Your task → Leaving out the pictures, retype the lines from the top of the listing through the line with "7. **Don't expose" exactly.

※

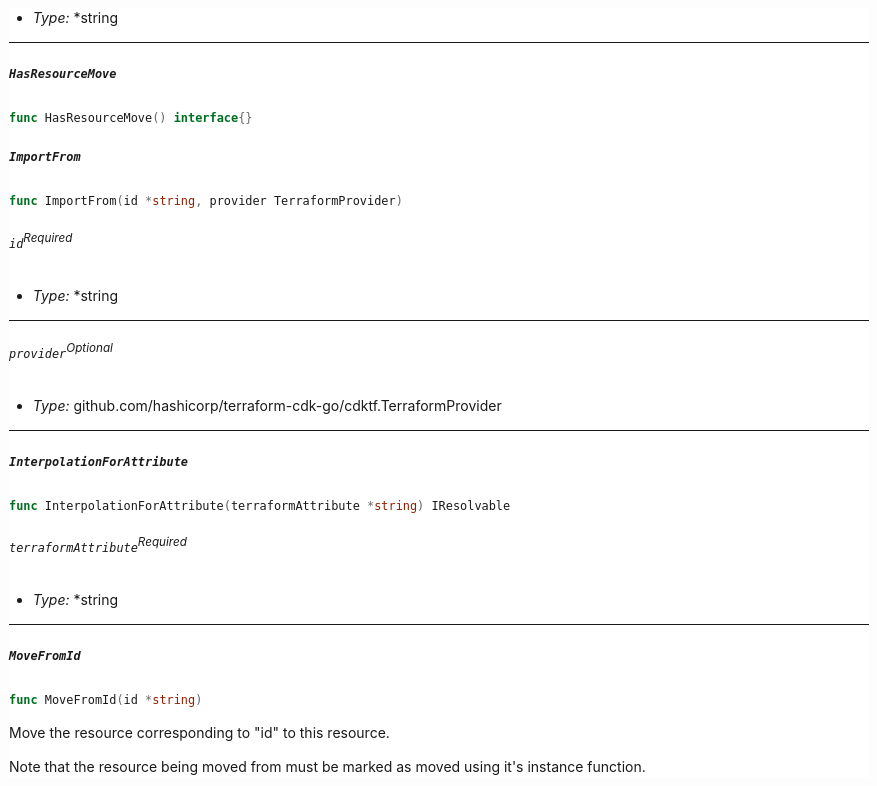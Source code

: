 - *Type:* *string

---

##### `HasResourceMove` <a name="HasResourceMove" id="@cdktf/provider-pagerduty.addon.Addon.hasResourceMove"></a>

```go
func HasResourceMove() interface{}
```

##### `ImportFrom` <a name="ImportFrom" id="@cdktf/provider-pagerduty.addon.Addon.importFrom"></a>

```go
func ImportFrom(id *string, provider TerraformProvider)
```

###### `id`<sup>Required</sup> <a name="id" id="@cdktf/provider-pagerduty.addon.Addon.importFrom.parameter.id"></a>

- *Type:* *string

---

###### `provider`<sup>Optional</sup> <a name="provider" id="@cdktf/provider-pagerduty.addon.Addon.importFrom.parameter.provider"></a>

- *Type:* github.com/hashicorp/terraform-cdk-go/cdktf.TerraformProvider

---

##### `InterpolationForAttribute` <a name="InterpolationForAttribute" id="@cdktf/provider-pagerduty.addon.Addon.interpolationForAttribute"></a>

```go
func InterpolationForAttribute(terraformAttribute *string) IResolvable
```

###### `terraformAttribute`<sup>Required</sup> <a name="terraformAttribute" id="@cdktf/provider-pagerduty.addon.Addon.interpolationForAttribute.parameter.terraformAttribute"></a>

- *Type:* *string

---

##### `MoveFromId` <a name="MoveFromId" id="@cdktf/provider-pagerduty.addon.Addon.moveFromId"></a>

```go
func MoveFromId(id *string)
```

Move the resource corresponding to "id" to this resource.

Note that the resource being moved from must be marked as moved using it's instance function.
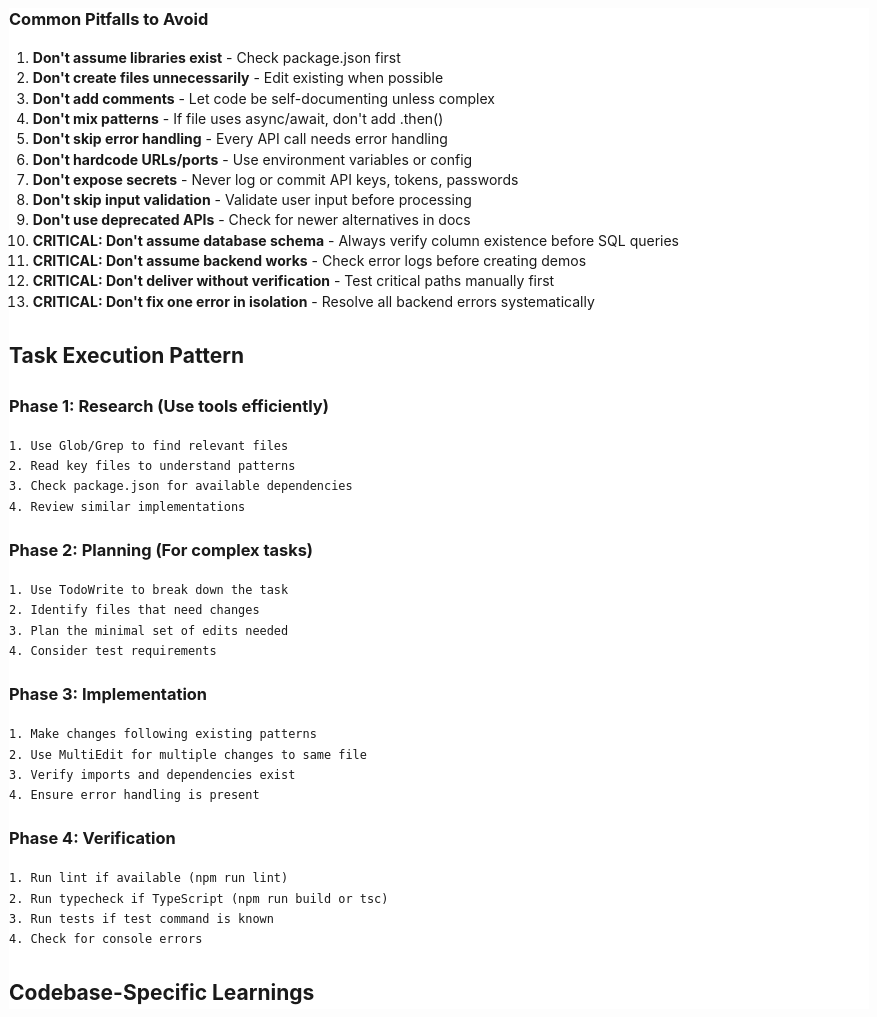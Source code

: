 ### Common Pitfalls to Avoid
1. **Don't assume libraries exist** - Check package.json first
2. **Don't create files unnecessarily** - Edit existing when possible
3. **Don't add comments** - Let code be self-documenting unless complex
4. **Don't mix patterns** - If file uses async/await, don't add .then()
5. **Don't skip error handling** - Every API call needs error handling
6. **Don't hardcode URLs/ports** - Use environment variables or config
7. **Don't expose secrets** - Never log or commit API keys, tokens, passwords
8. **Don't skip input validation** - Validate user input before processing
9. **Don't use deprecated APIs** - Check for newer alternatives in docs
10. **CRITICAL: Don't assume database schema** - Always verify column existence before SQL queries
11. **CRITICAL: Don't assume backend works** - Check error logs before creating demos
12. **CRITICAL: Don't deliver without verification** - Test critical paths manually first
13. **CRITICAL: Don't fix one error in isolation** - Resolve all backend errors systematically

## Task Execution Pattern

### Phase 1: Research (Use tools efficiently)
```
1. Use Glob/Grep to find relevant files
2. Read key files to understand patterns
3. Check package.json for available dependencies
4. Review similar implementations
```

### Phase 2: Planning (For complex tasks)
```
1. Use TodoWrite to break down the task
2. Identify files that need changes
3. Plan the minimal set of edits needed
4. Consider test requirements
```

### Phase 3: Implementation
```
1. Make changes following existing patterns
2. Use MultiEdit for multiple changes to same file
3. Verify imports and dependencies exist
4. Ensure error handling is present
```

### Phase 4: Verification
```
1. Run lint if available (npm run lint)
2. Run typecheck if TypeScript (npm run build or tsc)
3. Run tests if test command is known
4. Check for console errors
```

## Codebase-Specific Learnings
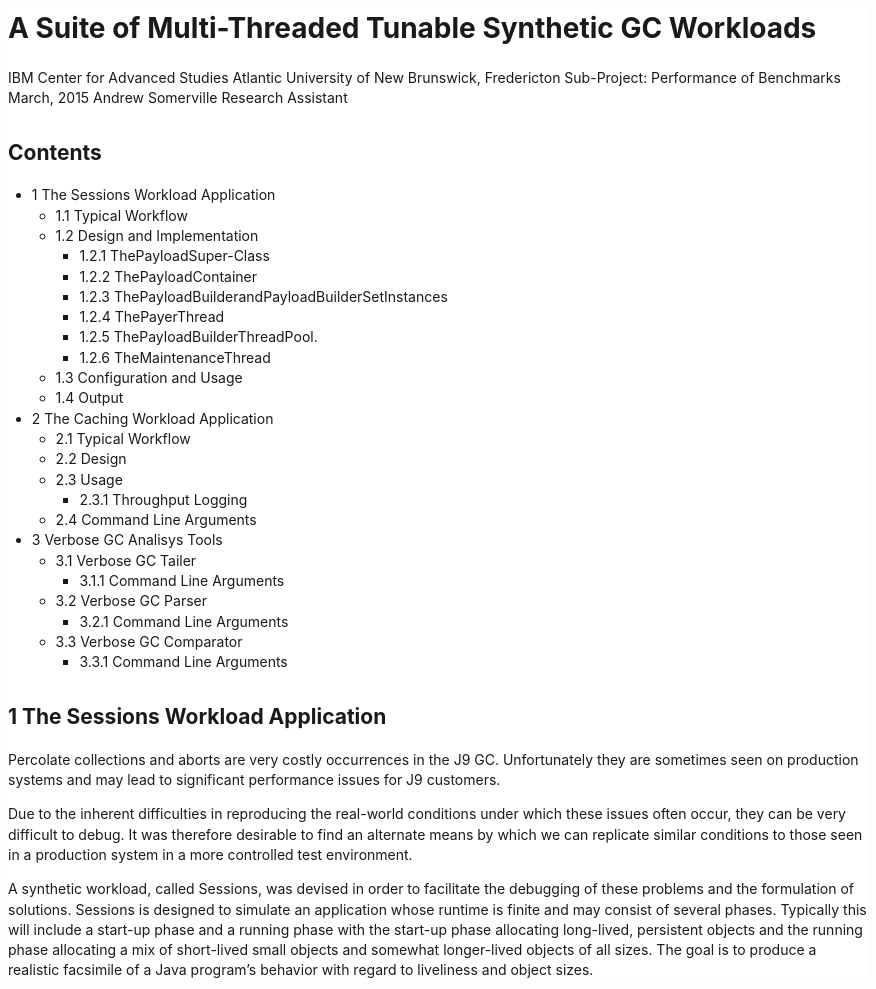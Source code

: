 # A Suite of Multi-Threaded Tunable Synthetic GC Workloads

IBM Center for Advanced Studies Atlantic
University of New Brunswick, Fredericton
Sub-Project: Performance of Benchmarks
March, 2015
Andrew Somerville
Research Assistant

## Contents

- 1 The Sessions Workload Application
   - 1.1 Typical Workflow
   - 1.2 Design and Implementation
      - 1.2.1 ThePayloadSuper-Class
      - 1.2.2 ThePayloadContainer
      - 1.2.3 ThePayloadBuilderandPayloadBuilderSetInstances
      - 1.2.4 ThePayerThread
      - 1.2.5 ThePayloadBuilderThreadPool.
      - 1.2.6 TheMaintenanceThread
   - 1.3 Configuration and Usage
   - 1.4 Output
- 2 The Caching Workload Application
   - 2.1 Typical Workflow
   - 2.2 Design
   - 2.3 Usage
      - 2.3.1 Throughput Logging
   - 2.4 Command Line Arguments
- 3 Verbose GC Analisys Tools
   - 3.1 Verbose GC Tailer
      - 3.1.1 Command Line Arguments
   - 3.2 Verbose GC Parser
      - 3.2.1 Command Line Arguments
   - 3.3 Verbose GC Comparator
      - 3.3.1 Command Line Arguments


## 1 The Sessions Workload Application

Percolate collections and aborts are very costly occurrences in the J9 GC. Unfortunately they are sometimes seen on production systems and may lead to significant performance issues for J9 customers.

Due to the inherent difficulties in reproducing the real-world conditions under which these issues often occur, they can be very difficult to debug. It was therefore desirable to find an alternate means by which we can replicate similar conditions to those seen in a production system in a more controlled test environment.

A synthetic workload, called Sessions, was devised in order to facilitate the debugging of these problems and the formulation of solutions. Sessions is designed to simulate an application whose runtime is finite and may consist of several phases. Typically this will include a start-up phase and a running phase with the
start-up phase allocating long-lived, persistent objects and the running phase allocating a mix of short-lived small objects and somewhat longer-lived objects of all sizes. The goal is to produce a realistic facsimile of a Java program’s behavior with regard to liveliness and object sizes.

※

Written response →
Source code

: - *Type:* *string

---

##### `HasResourceMove` <a name="HasResourceMove" id="@cdktf/provider-pagerduty.addon.Addon.hasResourceMove"></a>

```go
func HasResourceMove() interface{}
```

##### `ImportFrom` <a name="ImportFrom" id="@cdktf/provider-pagerduty.addon.Addon.importFrom"></a>

```go
func ImportFrom(id *string, provider TerraformProvider)
```

###### `id`<sup>Required</sup> <a name="id" id="@cdktf/provider-pagerduty.addon.Addon.importFrom.parameter.id"></a>

- *Type:* *string

---

###### `provider`<sup>Optional</sup> <a name="provider" id="@cdktf/provider-pagerduty.addon.Addon.importFrom.parameter.provider"></a>

- *Type:* github.com/hashicorp/terraform-cdk-go/cdktf.TerraformProvider

---

##### `InterpolationForAttribute` <a name="InterpolationForAttribute" id="@cdktf/provider-pagerduty.addon.Addon.interpolationForAttribute"></a>

```go
func InterpolationForAttribute(terraformAttribute *string) IResolvable
```

###### `terraformAttribute`<sup>Required</sup> <a name="terraformAttribute" id="@cdktf/provider-pagerduty.addon.Addon.interpolationForAttribute.parameter.terraformAttribute"></a>

- *Type:* *string

---

##### `MoveFromId` <a name="MoveFromId" id="@cdktf/provider-pagerduty.addon.Addon.moveFromId"></a>

```go
func MoveFromId(id *string)
```

Move the resource corresponding to "id" to this resource.

Note that the resource being moved from must be marked as moved using it's instance function.
Source code

: ### Common Pitfalls to Avoid
1. **Don't assume libraries exist** - Check package.json first
2. **Don't create files unnecessarily** - Edit existing when possible
3. **Don't add comments** - Let code be self-documenting unless complex
4. **Don't mix patterns** - If file uses async/await, don't add .then()
5. **Don't skip error handling** - Every API call needs error handling
6. **Don't hardcode URLs/ports** - Use environment variables or config
7. **Don't expose secrets** - Never log or commit API keys, tokens, passwords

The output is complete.